Because of the non-discriminatory nature of wine appreciation, where folks from different cultures, knowledge, or background can appreciate the same wine at multiple levels, I often quietly contemplate the mystical qualities of wine. While its creation and transformation can be chemically or physically explained and manipulated, its real growers rely on terroir and traditional sensibility. For me, the intersection of earth, sun, nature, and wine maker as Sherpa transcends logic and formula and gets to the heart of the human connection it facilitates. It explains why some wines create transcedental experience and others do not, or as Theise sees it:
“If you want to experience wine with your whole self-not only your mind and senses, the wine has to be authentic. And what confers authenticity is a rootedness in family, soil, and culture as well as the connections among them. These are aided by intimacy of scale. And they form the core of a value system by which real wine can be appreciated and understood.
Wine can talk to this thing in us. Some call it soul. Wine is not apart from this being within us….all it needs is a soul of its own. It can’t be manufactured; it can’t have been formed by marketers seeking to identify its target audience. It needs to be connected to families who are connected to their land and to working their land and who are content to let the land speak in its own voice. ….True wine takes its legitimate place as part of your entire, true being.”
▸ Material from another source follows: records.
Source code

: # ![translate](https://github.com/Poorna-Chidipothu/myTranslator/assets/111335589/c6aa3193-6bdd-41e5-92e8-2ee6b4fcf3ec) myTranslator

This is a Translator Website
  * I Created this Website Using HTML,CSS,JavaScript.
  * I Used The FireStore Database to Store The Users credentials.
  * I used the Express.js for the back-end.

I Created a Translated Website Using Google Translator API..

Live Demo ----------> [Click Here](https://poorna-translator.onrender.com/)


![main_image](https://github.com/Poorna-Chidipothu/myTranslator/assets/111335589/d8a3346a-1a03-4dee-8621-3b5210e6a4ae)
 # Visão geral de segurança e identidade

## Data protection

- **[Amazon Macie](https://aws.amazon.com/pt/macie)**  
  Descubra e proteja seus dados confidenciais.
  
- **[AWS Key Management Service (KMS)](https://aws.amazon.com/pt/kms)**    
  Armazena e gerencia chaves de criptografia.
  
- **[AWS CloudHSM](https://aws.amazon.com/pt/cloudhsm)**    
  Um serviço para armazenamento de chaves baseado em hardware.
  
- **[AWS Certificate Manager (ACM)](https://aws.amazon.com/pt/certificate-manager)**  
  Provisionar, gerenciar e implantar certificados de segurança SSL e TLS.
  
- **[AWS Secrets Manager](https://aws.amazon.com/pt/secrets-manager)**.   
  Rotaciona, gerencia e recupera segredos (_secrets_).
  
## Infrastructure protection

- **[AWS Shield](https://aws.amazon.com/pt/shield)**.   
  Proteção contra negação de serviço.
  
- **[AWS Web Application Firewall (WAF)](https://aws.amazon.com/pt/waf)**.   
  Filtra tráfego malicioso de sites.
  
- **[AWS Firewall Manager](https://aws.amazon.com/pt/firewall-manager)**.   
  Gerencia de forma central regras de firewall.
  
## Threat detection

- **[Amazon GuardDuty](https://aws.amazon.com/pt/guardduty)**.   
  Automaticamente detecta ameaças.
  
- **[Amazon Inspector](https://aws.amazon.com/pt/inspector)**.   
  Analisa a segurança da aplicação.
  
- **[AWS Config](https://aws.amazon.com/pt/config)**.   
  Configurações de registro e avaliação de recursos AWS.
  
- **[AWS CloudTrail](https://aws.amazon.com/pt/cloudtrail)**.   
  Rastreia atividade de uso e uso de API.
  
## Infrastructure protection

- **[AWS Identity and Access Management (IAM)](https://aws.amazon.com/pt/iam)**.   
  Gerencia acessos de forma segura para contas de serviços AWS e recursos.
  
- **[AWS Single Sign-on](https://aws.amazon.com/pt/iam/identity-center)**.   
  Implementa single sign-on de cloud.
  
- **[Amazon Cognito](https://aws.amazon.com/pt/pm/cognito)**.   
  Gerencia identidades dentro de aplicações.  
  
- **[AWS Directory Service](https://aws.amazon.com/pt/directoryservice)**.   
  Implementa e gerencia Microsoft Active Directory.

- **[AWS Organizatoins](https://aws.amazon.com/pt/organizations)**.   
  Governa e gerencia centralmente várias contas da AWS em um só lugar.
So how does one graduate from Mateus and rock concerts to Eastern religious thought and authentic wine? Theise calls it a cultivation of “a particular approach to wine, whereby one prefers the finer over the coarser virtues, the quiet over the noisy.” I can weigh in that it is a natural journey of personal palate understanding, facilitated by deepening exposure and education. Wine makes itself available to everyone, which appeals to my innate sensibility and why I protest the trends that launch certain wines and their makers to celebrity status and price points. It is why I drink very different wines today than I did in my early days of wine enthusiasm. Theise made it easier for me to understand this as a natural process of palate recognition and maturation, now leaning towards the once undiscovered growers tucked away in their centuries old, Old World vineyards.
It is fun to recall your early and personally important transcendental moments with wine. Reading Theise’s Reading Between the Wines will uncover or reignite those moments for you and shed some new light on all of it…..for certain. Most importantly, Theise also gets to the heart of the fanatical pull of wine appreciation, and the legitimacy of the evolution of personal palate, especially where authentic, old world wines are in play.